Famous Scots
- Sir Alex Ferguson (1942 - ?)

Alex Ferguson has come far since he was born in working class Govan where he became an apprentice tool-maker in the Govan shipyards. He became a trade union shop steward and led an unofficial walk-out over a pay dispute. He has never forgotten his roots and the socialist values which he learned on Clydeside. He started playing football at senior level with Queen's Park, an amateur side. He moved on to play for St Johnstone, Dunfermline, Rangers, Falkirk and Ayr United during a 14-year playing career as a hard-working striker, who was never selected to play for Scotland at national level.

He was only manager of East Stirling for four months before he moved to the Paisley club, St Mirren. He steered the team to promotion to the top division in 1977 (and increased the average attendance at St Mirren games by a factor of ten in the process). But he was dismissed by the club over a dispute over bonus payments to his players. He was immediately snapped up by Aberdeen who had not won a Scottish championship for over 20 years. Under Ferguson they won three League titles, four Scottish Cups, one League Cup, and the European Cup Winners Cup (beating the mighty Real Madrid) in 1983.

He was coaxed to Manchester United in 1986 and his start was not auspicious - the team lost to Oxford United. The team struggled for a few years (losing 5-1 to local rivals Manchester City in 1989). But the team won the 1990 FA Cup and as the policy of developing young players paid off, the club went from strength to strength during the 1990s.
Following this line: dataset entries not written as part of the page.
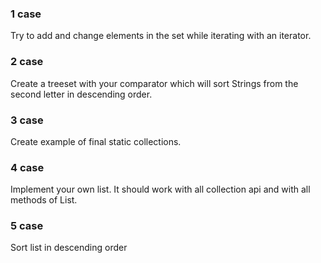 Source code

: ### 1 case
Try to add and change elements in the set while iterating with an iterator.

### 2 case
Create a treeset with your comparator which will sort Strings from the second letter in descending order.

### 3 case
Create example of final static collections.

### 4 case
Implement your own list. It should work with all collection api and with all methods of List.

### 5 case
Sort list in descending order

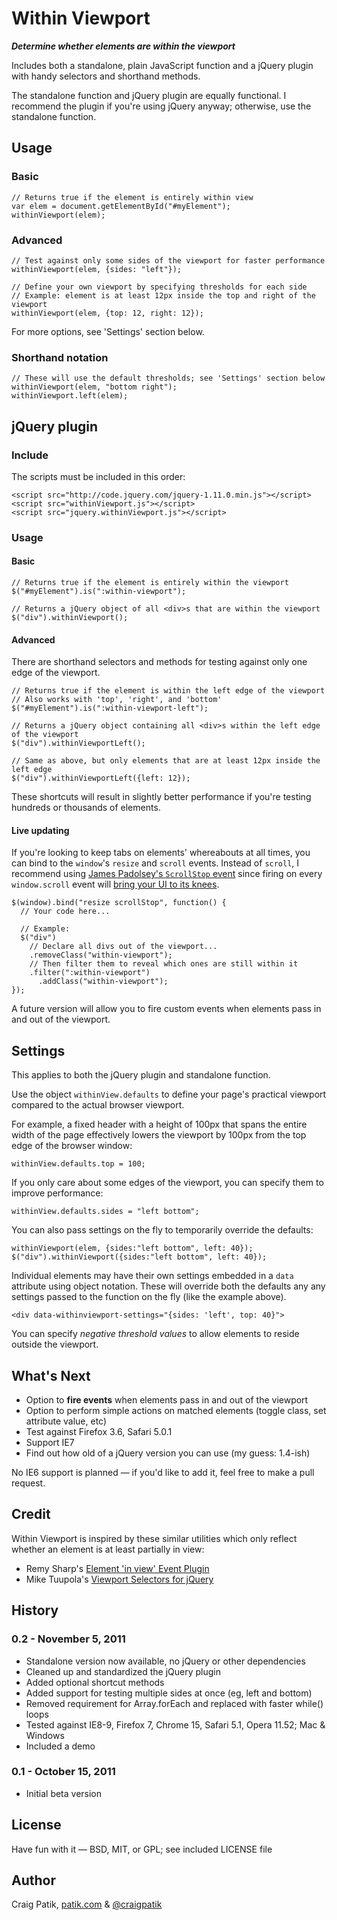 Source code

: # Within Viewport

***Determine whether elements are within the viewport***

Includes both a standalone, plain JavaScript function and a jQuery plugin with handy selectors and shorthand methods.

The standalone function and jQuery plugin are equally functional. I recommend the plugin if you're using jQuery anyway; otherwise, use the standalone function.

## Usage

### Basic

    // Returns true if the element is entirely within view
    var elem = document.getElementById("#myElement");
    withinViewport(elem);

### Advanced

    // Test against only some sides of the viewport for faster performance
    withinViewport(elem, {sides: "left"});

    // Define your own viewport by specifying thresholds for each side
    // Example: element is at least 12px inside the top and right of the viewport
    withinViewport(elem, {top: 12, right: 12});

For more options, see 'Settings' section below.

### Shorthand notation

    // These will use the default thresholds; see 'Settings' section below
    withinViewport(elem, "bottom right");
    withinViewport.left(elem);

## jQuery plugin

### Include

The scripts must be included in this order:

    <script src="http://code.jquery.com/jquery-1.11.0.min.js"></script>
    <script src="withinViewport.js"></script>
    <script src="jquery.withinViewport.js"></script>

### Usage

#### Basic

    // Returns true if the element is entirely within the viewport
    $("#myElement").is(":within-viewport");

    // Returns a jQuery object of all <div>s that are within the viewport
    $("div").withinViewport();

#### Advanced

There are shorthand selectors and methods for testing against only one edge of the viewport.

    // Returns true if the element is within the left edge of the viewport
    // Also works with 'top', 'right', and 'bottom'
    $("#myElement").is(":within-viewport-left");

    // Returns a jQuery object containing all <div>s within the left edge of the viewport
    $("div").withinViewportLeft();

    // Same as above, but only elements that are at least 12px inside the left edge
    $("div").withinViewportLeft({left: 12});

These shortcuts will result in slightly better performance if you're testing hundreds or thousands of elements.

#### Live updating

If you're looking to keep tabs on elements' whereabouts at all times, you can bind to the `window`'s `resize` and `scroll` events. Instead of `scroll`, I recommend using [James Padolsey's `ScrollStop` event](http://james.padolsey.com/javascript/special-scroll-events-for-jquery/) since firing on every `window.scroll` event will [bring your UI to its knees](http://ejohn.org/blog/learning-from-twitter/).

    $(window).bind("resize scrollStop", function() {
      // Your code here...

      // Example:
      $("div")
        // Declare all divs out of the viewport...
        .removeClass("within-viewport");
        // Then filter them to reveal which ones are still within it
        .filter(":within-viewport")
          .addClass("within-viewport");
    });

A future version will allow you to fire custom events when elements pass in and out of the viewport.

## Settings

This applies to both the jQuery plugin and standalone function.

Use the object `withinView.defaults` to define your page's practical viewport compared to the actual browser viewport.

For example, a fixed header with a height of 100px that spans the entire width of the page effectively lowers the viewport by 100px from the top edge of the browser window:

    withinView.defaults.top = 100;

If you only care about some edges of the viewport, you can specify them to improve performance:

    withinView.defaults.sides = "left bottom";

You can also pass settings on the fly to temporarily override the defaults:

    withinViewport(elem, {sides:"left bottom", left: 40});
    $("div").withinViewport({sides:"left bottom", left: 40});

Individual elements may have their own settings embedded in a `data` attribute using object notation. These will override both the defaults any any settings passed to the function on the fly (like the example above).

    <div data-withinviewport-settings="{sides: 'left', top: 40}">

You can specify *negative threshold values* to allow elements to reside outside the viewport.

## What's Next

- Option to **fire events** when elements pass in and out of the viewport
- Option to perform simple actions on matched elements (toggle class, set attribute value, etc)
- Test against Firefox 3.6, Safari 5.0.1
- Support IE7
- Find out how old of a jQuery version you can use (my guess: 1.4-ish)

No IE6 support is planned &mdash; if you'd like to add it, feel free to make a pull request.

## Credit

Within Viewport is inspired by these similar utilities which only reflect whether an element is at least partially in view:

* Remy Sharp's [Element 'in view' Event Plugin](http://remysharp.com/2009/01/26/element-in-view-event-plugin/)
* Mike Tuupola's [Viewport Selectors for jQuery](http://www.appelsiini.net/projects/viewport)

## History

### 0.2 - November 5, 2011

- Standalone version now available, no jQuery or other dependencies
- Cleaned up and standardized the jQuery plugin
- Added optional shortcut methods
- Added support for testing multiple sides at once (eg, left and bottom)
- Removed requirement for Array.forEach and replaced with faster while() loops
- Tested against IE8-9, Firefox 7, Chrome 15, Safari 5.1, Opera 11.52; Mac & Windows
- Included a demo

### 0.1 - October 15, 2011

- Initial beta version

## License

Have fun with it &mdash; BSD, MIT, or GPL; see included LICENSE file

## Author

Craig Patik, [patik.com](http://patik.com/) & [@craigpatik](https://twitter.com/craigpatik)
Under his managership the club has won six English Premier titles, four FA Cups, one League Cup, a European Cup and a European Cup Winners Cup. In the process, Manchester United became only fourth team this century to complete the championship and FA Cup double. The 1998/99 season saw Manchester United winning an amazing "treble" - English League, the F.A.Cup and the European Cup in the same season. The Queen could do no less than award a knighthood to him.

He has a fierce competitive spirit and a temper to match. Players have described the "Ferguson hairdryer" when he blasts them in a head-to-head tongue-lashing. But he has the ability to measure the qualities of the players he has nurtured and (as the club became wealthy) expensive players he has brought in. He is well known for being dour and getting a smile is like a getting sunshine on a wet Glasgow Fair weekend. A workaholic, he often works an 18-hour day but he does own a racehorse and campaigns for Tony Blair and the Labour Party. He also has an inate honesty which comes over during the many interviews he has to give to the media.